Plain-text document sources:
Segment Open

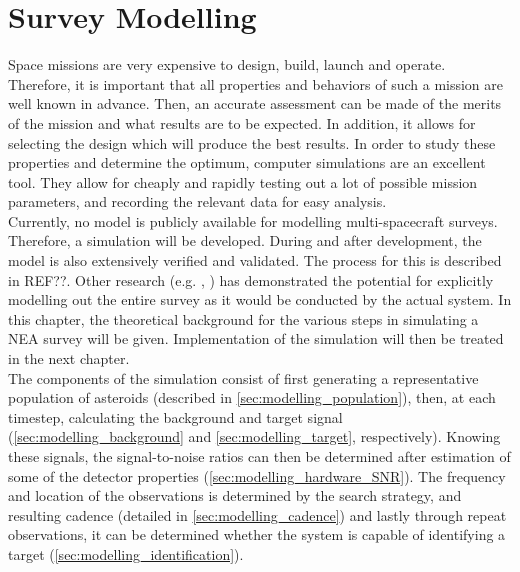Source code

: \chapter{Survey Modelling}

Space missions are very expensive to design, build, launch and operate. Therefore, it is important that all properties and behaviors of such a mission are well known in advance. Then, an accurate assessment can be made of the merits of the mission and what results are to be expected. In addition, it allows for selecting the design which will produce the best results. In order to study these properties and determine the optimum, computer simulations are an excellent tool. They allow for cheaply and rapidly testing out a lot of possible mission parameters, and recording the relevant data for easy analysis. \\

Currently, no model is publicly available for modelling multi-spacecraft surveys. Therefore, a simulation will be developed. During and after development, the model is also extensively verified and validated. The process for this is described in REF??. Other research (e.g. \cite{Flyeye}, \cite{2017NEOSDT}) has demonstrated the potential for explicitly modelling out the entire survey as it would be conducted by the actual system. In this chapter, the theoretical background for the various steps in simulating a NEA survey will be given. Implementation of the simulation will then be treated in the next chapter.\\

The components of the simulation consist of first generating a representative population of asteroids (described in \autoref{sec:modelling_population}), then, at each timestep, calculating the background and target signal (\autoref{sec:modelling_background} and \autoref{sec:modelling_target}, respectively). Knowing these signals, the signal-to-noise ratios can then be determined after estimation of some of the detector properties (\autoref{sec:modelling_hardware_SNR}). The frequency and location of the observations is determined by the search strategy, and resulting cadence (detailed in \autoref{sec:modelling_cadence}) and lastly through repeat observations, it can be determined whether the system is capable of identifying a target (\autoref{sec:modelling_identification}).\\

Segment Closed

■ ACTION ITEM ■
Could you retype exactly the lines above from the one containing "Currently, no model" through the last line of the records, both included, and nothing else?

■ TASK RESPONSE ■
Currently, no model is publicly available for modelling multi-spacecraft surveys. Therefore, a simulation will be developed. During and after development, the model is also extensively verified and validated. The process for this is described in REF??. Other research (e.g. \cite{Flyeye}, \cite{2017NEOSDT}) has demonstrated the potential for explicitly modelling out the entire survey as it would be conducted by the actual system. In this chapter, the theoretical background for the various steps in simulating a NEA survey will be given. Implementation of the simulation will then be treated in the next chapter.\\

The components of the simulation consist of first generating a representative population of asteroids (described in \autoref{sec:modelling_population}), then, at each timestep, calculating the background and target signal (\autoref{sec:modelling_background} and \autoref{sec:modelling_target}, respectively). Knowing these signals, the signal-to-noise ratios can then be determined after estimation of some of the detector properties (\autoref{sec:modelling_hardware_SNR}). The frequency and location of the observations is determined by the search strategy, and resulting cadence (detailed in \autoref{sec:modelling_cadence}) and lastly through repeat observations, it can be determined whether the system is capable of identifying a target (\autoref{sec:modelling_identification}).\\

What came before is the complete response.